Local officers and military figures have supervised these activities, providing them with direct and sustained protection. Despite deep political divisions, various Libyan factions have benefited from the illicit proceeds of smuggling. Reports have exposed the involvement of several foreign actors that supported Libya’s civil war, including Russia and Turkey, in this vast and lucrative scheme.
This situation has pushed fuel prices for Libyan citizens to record highs, with some paying up to forty times the official price, while subsidized products are sold to external beneficiaries through organized smuggling networks. In some cases, quantities of diesel, petrol and jet fuel have been channeled to foreign fighting groups operating inside Libya or neighboring countries, fueling further regional conflict. By 2024, the annual value of stolen subsidized fuel was estimated at around $7 billion, roughly 15 percent of total public expenditure.
These funds should have been used to improve healthcare, education and essential services, but instead have become a source of illicit enrichment. The drain has deprived the Central Bank of the foreign currency needed for imports of food and medicine, worsening inflation and weakening the Libyan dinar. In a painful irony, citizens of one of the world’s most oil-rich countries find themselves standing in long queues for fuel, while the black market remains their primary source of supply.
Although the NOC has announced the end of the crude-for-fuel exchange mechanism, import volumes remain inexplicably high, suggesting that large-scale smuggling continues unabated. This comes at a time when global oil companies are seeking to open new horizons in Libya, amid an environment marked by uncertainty and significant security and economic risks. Political interference, competing power centres, and the potential for renewed conflict all threaten long-term investments.

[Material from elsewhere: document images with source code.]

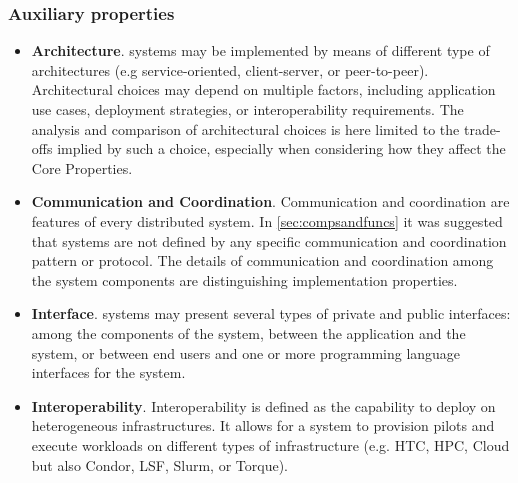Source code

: \documentclass{sig-alternate}
\begin{document}
\subsubsection{Auxiliary properties}
\label{sec:auxprops}

\begin{itemize}

\item \textbf{Architecture}. \pilot systems may be implemented by means of
  different type of architectures (e.g service-oriented, client-server, or
  peer-to-peer). Architectural choices may depend on multiple factors,
  including application use cases, deployment strategies, or interoperability
  requirements.  The analysis and comparison of architectural choices is here
  limited to the trade-offs implied by such a choice, especially when
  considering how they affect the Core Properties.

\item \textbf{Communication and Coordination}. Communication and coordination
  are features of every distributed system. In \ref{sec:compsandfuncs} it was
  suggested that \pilot systems are not defined by any specific communication
  and coordination pattern or protocol. The details of communication and
  coordination among the \pilot system components are distinguishing
  implementation properties.


\item \textbf{Interface}. \pilot systems may present several types of private
  and public interfaces: among the components of the \pilot system, between the
  application and the \pilot system, or between end users and one or more
  programming language interfaces for the \pilot system.

\item \textbf{Interoperability}. Interoperability is defined as the capability
  to deploy \pilots on heterogeneous infrastructures. It allows for a \pilot
  system to provision pilots and execute workloads on different types of
  infrastructure (e.g. HTC, HPC, Cloud but also Condor, LSF, Slurm, or Torque).


\end{itemize}
\end{document}
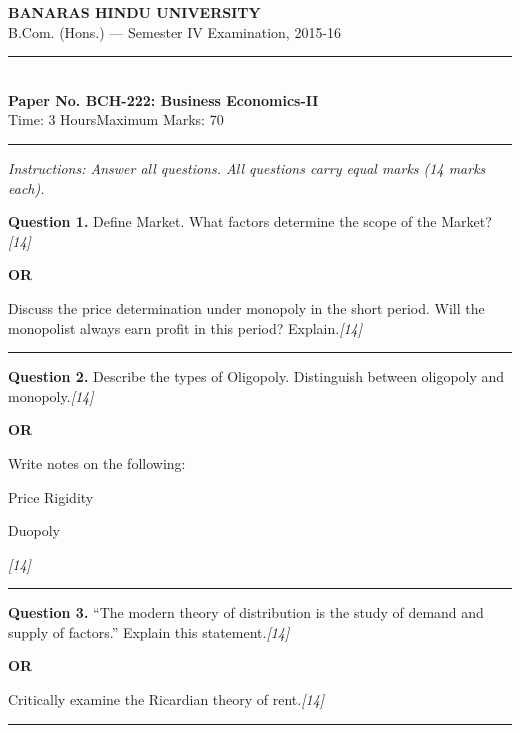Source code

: \documentclass[11pt,a4paper]{article}
\newcommand{\pts}[1]{\hfill   \textit{[#1]}}
\begin{document}
\begin{center}
  {\large\bfseries BANARAS HINDU UNIVERSITY}\\[2pt]
  {\normalsize B.Com. (Hons.) --- Semester IV Examination, 2015-16}\\[6pt]
  \rule{0.8\linewidth}{0.5pt}\\[6pt]
  {\large\bfseries Paper No. BCH-222: Business Economics-II}\\[4pt]
  {\normalsize Time: 3 Hours\hfill Maximum Marks: 70}
\end{center}

\rule{\linewidth}{0.4pt}

\smallskip



\noindent   \textit{Instructions: Answer all questions. All questions carry equal marks (14 marks each).}

\bigskip




\noindent   \textbf{Question 1.}
Define Market. What factors determine the scope of the Market?\pts{14}

\centerline{   \textbf{OR}}

Discuss the price determination under monopoly in the short period. Will the monopolist always earn profit in this period? Explain.\pts{14}

\medskip\rule{\linewidth}{0.2pt}




\noindent   \textbf{Question 2.}
Describe the types of Oligopoly. Distinguish between oligopoly and monopoly.\pts{14}

\centerline{   \textbf{OR}}

Write notes on the following:

\begin{parts}
  \item Price Rigidity
  \item Duopoly
\end{parts}\pts{14}

\medskip\rule{\linewidth}{0.2pt}




\noindent   \textbf{Question 3.}
``The modern theory of distribution is the study of demand and supply of factors.'' Explain this statement.\pts{14}

\centerline{   \textbf{OR}}

Critically examine the Ricardian theory of rent.\pts{14}

\medskip\rule{\linewidth}{0.2pt}
\end{document}
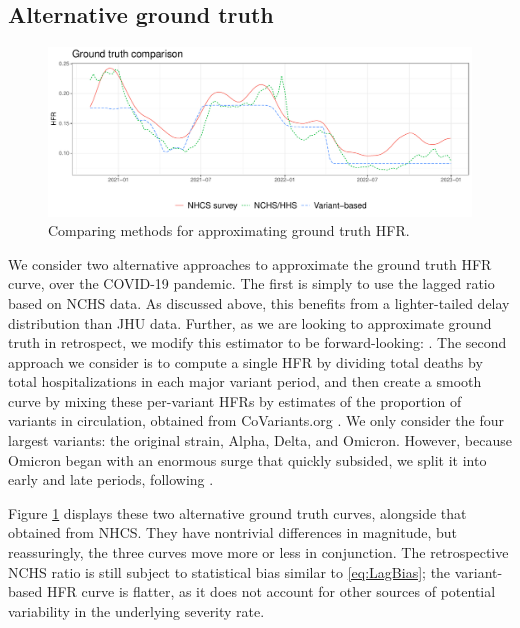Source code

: \documentclass{article}
\renewcommand{\hat}{\widehat} %
\begin{document}
\subsection{Alternative ground truth}
\label{apx:alt_gt}

\begin{figure}[b!]
\centering
\includegraphics[width=\linewidth]{Figures/Real/ApproxGT.pdf}
\caption{Comparing methods for approximating ground truth HFR.}
\label{fig:approxGT}
\end{figure}

We consider two alternative approaches to approximate the ground truth HFR
curve, over the COVID-19 pandemic. The first is simply to use the lagged ratio
based on NCHS data. As discussed above, this benefits from a lighter-tailed
delay distribution than JHU data. Further, as we are looking to approximate
ground truth in retrospect, we modify this estimator to be forward-looking:
\smash{$\hat{p}_t^\ell = Y_{t+\ell} / X_t$}. The second approach we consider is
to compute a single HFR by dividing total deaths by total hospitalizations in
each major variant period,  
and then create a smooth curve by mixing these per-variant HFRs by estimates
of the proportion of variants in circulation, obtained from CoVariants.org
\citep{Hodcroft2021}. We only consider the four largest variants: the original
strain, Alpha, Delta, and Omicron. However, because Omicron began with an
enormous surge that quickly subsided, we split it into early and late periods,
following \citep{adjei2022mortality}.     

Figure \ref{fig:approxGT} displays these two alternative ground truth curves,
alongside that obtained from NHCS. They have nontrivial differences in
magnitude, but reassuringly, the three curves move more or less in
conjunction. The retrospective NCHS ratio is still subject to statistical bias
similar to \eqref{eq:LagBias}; the variant-based HFR curve is flatter, as it 
does not account for other sources of potential variability in the underlying
severity rate.   
\end{document}
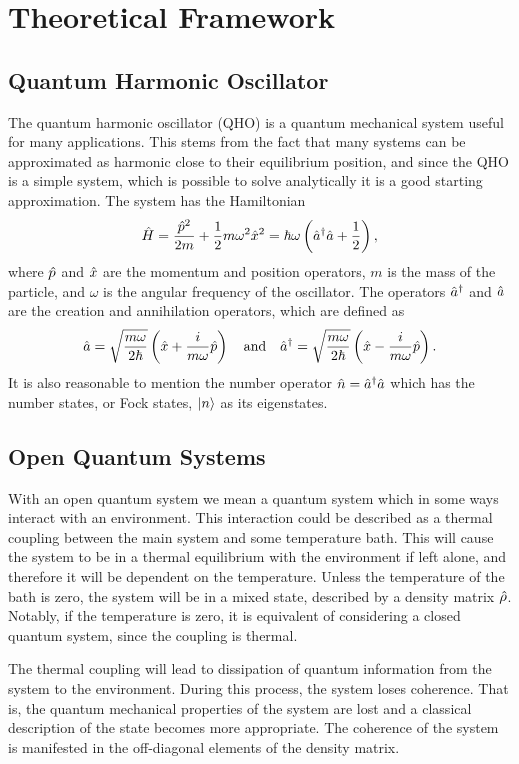 \section{Theoretical Framework}
\subsection{Quantum Harmonic Oscillator}
The quantum harmonic oscillator (QHO) is a quantum mechanical system useful for many applications. This stems from the fact that many systems can be approximated as harmonic close to their equilibrium position, and since the QHO is a simple system, which is possible to solve analytically it is a good starting approximation. The system has the Hamiltonian
\begin{equation}
    \hat{H} = \frac{\hat{p}^2}{2m} + \frac{1}{2}m\omega^2\hat{x}^2 = \hbar\omega\left(\hat{a}^{\dagger}\hat{a} + \frac{1}{2}\right),
\end{equation}
where $\hat{p}$ and $\hat{x}$ are the momentum and position operators, $m$ is the mass of the particle, and $\omega$ is the angular frequency of the oscillator. The operators $\hat{a}^{\dagger}$ and $\hat{a}$ are the creation and annihilation operators, which are defined as
\begin{equation}
    \hat{a} = \sqrt{\frac{m\omega}{2\hbar}} \left(\hat{x} + \frac{i}{m\omega} \hat{p}\right) \quad \text{and} \quad \hat{a}^{\dagger} = \sqrt{\frac{m\omega}{2\hbar}} \left(\hat{x} - \frac{i}{m\omega} \hat{p}\right).
\end{equation}
It is also reasonable to mention the number operator $\hat{n} = \hat{a}^{\dagger}\hat{a}$ which has the number states, or Fock states, $\ket{n}$ as its eigenstates.

\subsection{Open Quantum Systems}
With an open quantum system we mean a quantum system which in some ways interact with an environment. This interaction could be described as a thermal coupling between the main system and some temperature bath. This will cause the system to be in a thermal equilibrium with the environment if left alone, and therefore it will be dependent on the temperature. Unless the temperature of the bath is zero, the system will be in a mixed state, described by a density matrix $\hat{\rho}$. Notably, if the temperature is zero, it is equivalent of considering a closed quantum system, since the coupling is thermal. 

The thermal coupling will lead to dissipation of quantum information from the system to the environment. During this process, the system loses coherence. That is, the quantum mechanical properties of the system are lost and a classical description of the state becomes more appropriate. The coherence of the system is manifested in the off-diagonal elements of the density matrix. 

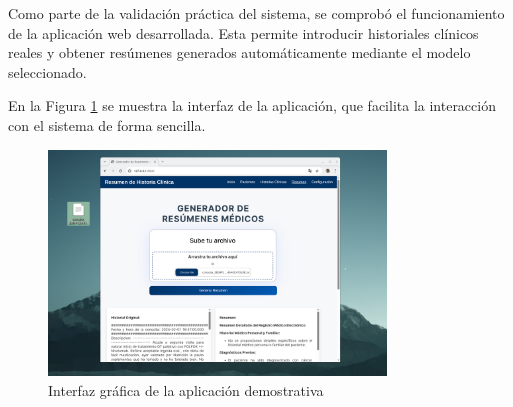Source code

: \documentclass[../main.tex]{subfiles}
\begin{document}
Como parte de la validación práctica del sistema, se comprobó el funcionamiento de la aplicación web desarrollada. Esta permite introducir historiales clínicos reales y obtener resúmenes generados automáticamente mediante el modelo seleccionado.

En la Figura \ref{fig:demo_app} se muestra la interfaz de la aplicación, que facilita la interacción con el sistema de forma sencilla. 

\begin{figure}[H]
	\centering
	\includegraphics[width=0.8\textwidth]{images/app.png}
	\caption{Interfaz gráfica de la aplicación demostrativa}
	\label{fig:demo_app}
\end{figure}
\end{document}
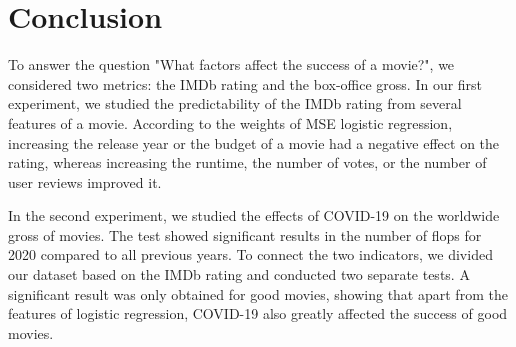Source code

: \documentclass{article}
\begin{document}
\section{Conclusion}
To answer the question "What factors affect the success of a movie?", we considered two metrics: the IMDb rating and the box-office gross. In our first experiment, we studied the predictability of the IMDb rating from several features of a movie. According to the weights of MSE logistic regression, increasing the release year or the budget of a movie had a negative effect on the rating, whereas increasing the runtime, the number of votes, or the number of user reviews improved it.

In the second experiment, we studied the effects of COVID-19 on the worldwide gross of movies. The test showed significant results in the number of flops for 2020 compared to all previous years. To connect the two indicators, we divided our dataset based on the IMDb rating and conducted two separate tests. A significant result was only obtained for good movies, showing that apart from the features of logistic regression, COVID-19 also greatly affected the success of good movies.



\end{document}
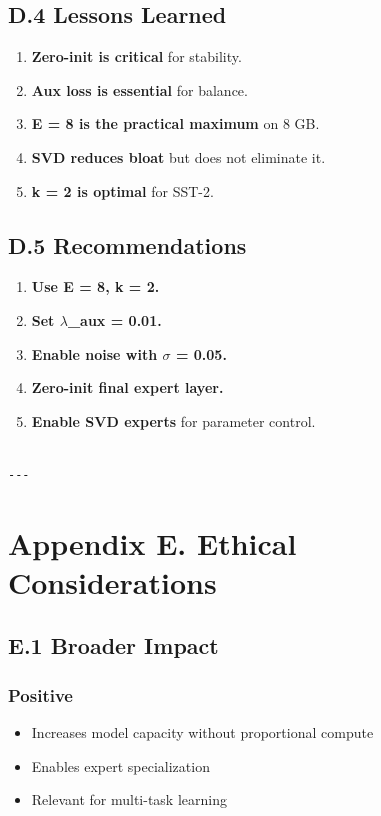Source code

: \subsection{D.4 Lessons Learned}

\begin{enumerate}
\item \textbf{Zero-init is critical} for stability.
\item \textbf{Aux loss is essential} for balance.
\item \textbf{E = 8 is the practical maximum} on 8 GB.
\item \textbf{SVD reduces bloat} but does not eliminate it.
\item \textbf{k = 2 is optimal} for SST-2.

\end{enumerate}
\subsection{D.5 Recommendations}

\begin{enumerate}
\item \textbf{Use E = 8, k = 2.}
\item \textbf{Set $\lambda$\_aux = 0.01.}
\item \textbf{Enable noise with $\sigma$ = 0.05.}
\item \textbf{Zero-init final expert layer.}
\item \textbf{Enable SVD experts} for parameter control.
\end{enumerate}
\begin{lstlisting}

---
\end{lstlisting}

\section{Appendix E. Ethical Considerations}

\subsection{E.1 Broader Impact}

\subsubsection{Positive}
\begin{itemize}
\item Increases model capacity without proportional compute
\item Enables expert specialization
\item Relevant for multi-task learning

\end{itemize}
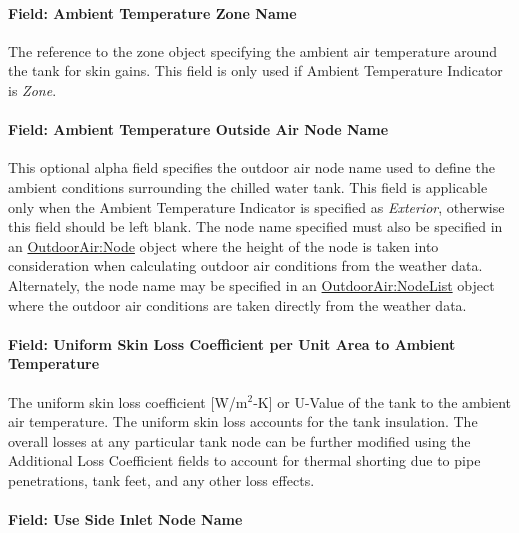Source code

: \paragraph{Field: Ambient Temperature Zone
Name}\label{field-ambient-temperature-zone-name-thermalstoragehotwaterstratified}

The reference to the zone object specifying the ambient air temperature around
the tank for skin gains. This field is only used if Ambient Temperature
Indicator is \emph{Zone}.

\paragraph{Field: Ambient Temperature Outside Air Node
Name}\label{field-ambient-temperature-outside-air-node-name-thermalstoragehotwaterstratified}

This optional alpha field specifies the outdoor air node name used to define the
ambient conditions surrounding the chilled water tank. This field is applicable
only when the Ambient Temperature Indicator is specified as \emph{Exterior},
otherwise this field should be left blank. The node name specified must also be
specified in an \hyperref[outdoorairnode]{OutdoorAir:Node} object where the
height of the node is taken into consideration when calculating outdoor air
conditions from the weather data. Alternately, the node name may be specified in
an \hyperref[outdoorairnodelist]{OutdoorAir:NodeList} object where the outdoor
air conditions are taken directly from the weather data.

\paragraph{Field: Uniform Skin Loss Coefficient per Unit Area to Ambient
Temperature}\label{field-uniform-skin-loss-coefficient-per-unit-area-to-ambient-temperature-thermalstoragehotwaterstratified}

The uniform skin loss coefficient {[}W/m\(^{2}\)-K{]} or U-Value of the tank to
the ambient air temperature. The uniform skin loss accounts for the tank
insulation. The overall losses at any particular tank node can be further
modified using the Additional Loss Coefficient fields to account for thermal
shorting due to pipe penetrations, tank feet, and any other loss effects.

\paragraph{Field: Use Side Inlet Node
Name}\label{field-use-side-inlet-node-name-thermalstoragehotwaterstratified}

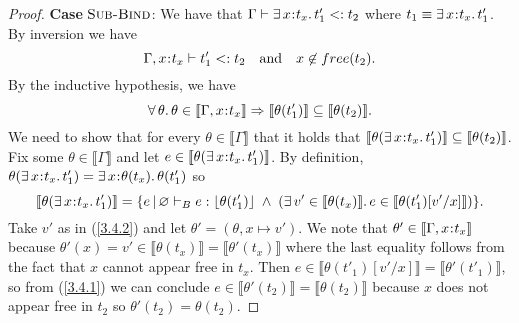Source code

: \documentclass[11pt]{article}
\newcommand{\bind}{\hspace{0.05em}{:}\hspace{0.05em}} %
\newcommand{\lb}{\llbracket}         %
\newcommand{\rb}{\rrbracket}         %
\newcommand{\existype}[3]{\exists\, #1\bind #2.\, #3}
\begin{document}
\begin{proof}
{\bf Case} $\textsc{Sub-Bind}$: We have that $\Gamma \vdash \exists\, x\bind t_x.\, t'_1 <: t_2$ where $t_1 \equiv \exists\, x\bind t_x.\, t'_1$. By inversion we have
\[
\Gamma, x\bind t_x\vdash t'_1 <: t_2 \quad {\rm and}\quad x \not\in free(t_2).
\]
By the inductive hypothesis, we have
\begin{equation}
\forall\,\theta.\, \theta\in\lb\Gamma,x\bind t_x\rb \Rightarrow \lb\theta(t'_1)\rb \subseteq \lb\theta(t_2)\rb.
\label{3.4.1}	
\end{equation}
We need to show that for every $\theta \in \lb\Gamma\rb$ that it holds that $\lb \theta(\exists\, x\bind t_x.\, t'_1)\rb \subseteq \lb\theta(t_2)\rb$. Fix some $\theta \in \lb\Gamma\rb$ and let $e \in \lb \theta(\exists\, x\bind t_x.\, t'_1)\rb$. By definition, $\theta(\exists\, x\bind t_x.\, t'_1) = \exists\, x\bind \theta(t_x).\, \theta(t'_1)$ so
\begin{equation}\label{3.4.2}
\lb \theta(\existype{x}{t_x}{t'_1})\rb = \{ e \,|\, \varnothing \vdash_B e: \lfloor\theta(t'_1)\rfloor \;\wedge\; (\exists\,v' \in \lb\theta(t_x)\rb.\, e \in \lb\theta(t'_1)[v'/x]\rb)\}.
\end{equation}
Take $v'$ as in (\ref{3.4.2}) and let $\theta' = (\theta, x\mapsto v')$. We note that $\theta' \in \lb\Gamma,x\bind t_x\rb$ because $\theta'(x) = v' \in \lb\theta(t_x)\rb = \lb\theta'(t_x)\rb$ where the last equality follows from the fact that $x$ cannot appear free in $t_x$. Then $e \in \lb\theta(t'_1)[v'/x]\rb =  \lb\theta'(t'_1)\rb$, so from (\ref{3.4.1}) we can conclude $e \in \lb\theta'(t_2)\rb = \lb\theta(t_2)\rb$ because $x$ does not appear free in $t_2$ so $\theta'(t_2)=\theta(t_2)$. 


\end{proof}
\end{document}
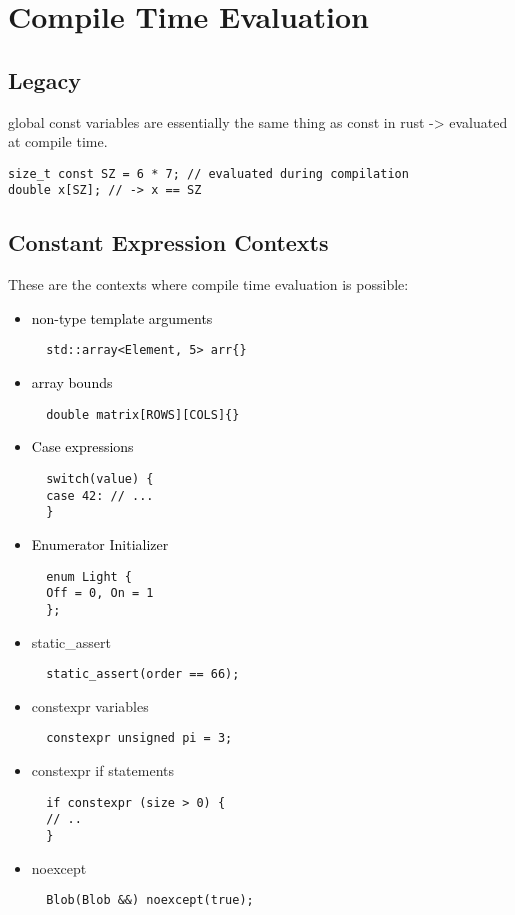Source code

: \documentclass[main.tex,fontsize=8pt,paper=a4,paper=portrait,DIV=calc,]{scrartcl}
\begin{document}
\section{Compile Time Evaluation}

\subsection{Legacy}
global const variables are essentially the same thing as const in rust -> evaluated at compile time.
\begin{lstlisting}
size_t const SZ = 6 * 7; // evaluated during compilation
double x[SZ]; // -> x == SZ
\end{lstlisting}

\subsection{Constant Expression Contexts}
These are the contexts where compile time evaluation is possible:
\begin{itemize}
\item \textcolor{black}{non-type template arguments}\newline
  \begin{lstlisting}
  std::array<Element, 5> arr{}
  \end{lstlisting}
\item \textcolor{black}{array bounds}\newline
  \begin{lstlisting}
  double matrix[ROWS][COLS]{}
  \end{lstlisting}
\item \textcolor{black}{Case expressions}\newline
  \begin{lstlisting}
  switch(value) {
  case 42: // ...
  }
  \end{lstlisting}
\item \textcolor{black}{Enumerator Initializer}\newline
  \begin{lstlisting}
  enum Light {
  Off = 0, On = 1
  };
  \end{lstlisting}
\item static\_assert \newline
  \begin{lstlisting}
  static_assert(order == 66);
  \end{lstlisting}
\item constexpr variables\newlien
  \begin{lstlisting}
  constexpr unsigned pi = 3;
  \end{lstlisting}
\item constexpr if statements\newline
  \begin{lstlisting}
  if constexpr (size > 0) {
  // ..
  }
  \end{lstlisting}
\item noexcept\newline
  \begin{lstlisting}
  Blob(Blob &&) noexcept(true);
  \end{lstlisting}
\end{itemize} 
\end{document}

The United States wields considerable influence in this landscape, given that Libya’s oil trade depends on dollar transactions, giving Washington leverage to impose conditions that promote transparency and curb corruption. As negotiations are currently under way between Libyan leaders and major companies such as Exxon Mobil and Chevron, the need for an American role supporting the NOC, as the only technocratic body capable of reliably managing contracts, appears increasingly critical. Yet this role remains fragile so long as fuel smuggling continues to absorb a massive portion of national revenues.
US adviser Massad Boulus has been pushing for the establishment of a transparent NOC budget to curtail off-the-books expenditure. But these efforts, experts say, will be ineffective unless the smuggling networks are confronted directly.
Investigating individuals involved and imposing severe sanctions on them is seen as a necessary step to strengthen deterrence and curb the misuse of public resources. The US administration can also issue formal warnings to American companies regarding intermediaries, traders and shipping firms implicated in exploitation schemes.
Washington states that its Libya policy prioritizes enhancing trade and economic cooperation while supporting institutional unification and the role of the NOC. But engaging with powerful individuals at the expense of legitimate institutions reinforces corruption instead of curbing it. If the United States and its allies fail to support Libyan institutions rather than align with dominant power brokers, corruption is likely to persist and worsen, posing a direct threat first to Libyans and later to international investors.
The future of oil investment in Libya is closely tied to the international community’s ability to curb rampant corruption, particularly by tackling the fuel-smuggling network that drains billions of dollars each year. If Washington wants its companies to succeed over the long term, it must help rein in these networks, which are undermining the state and obstructing any genuine economic progress.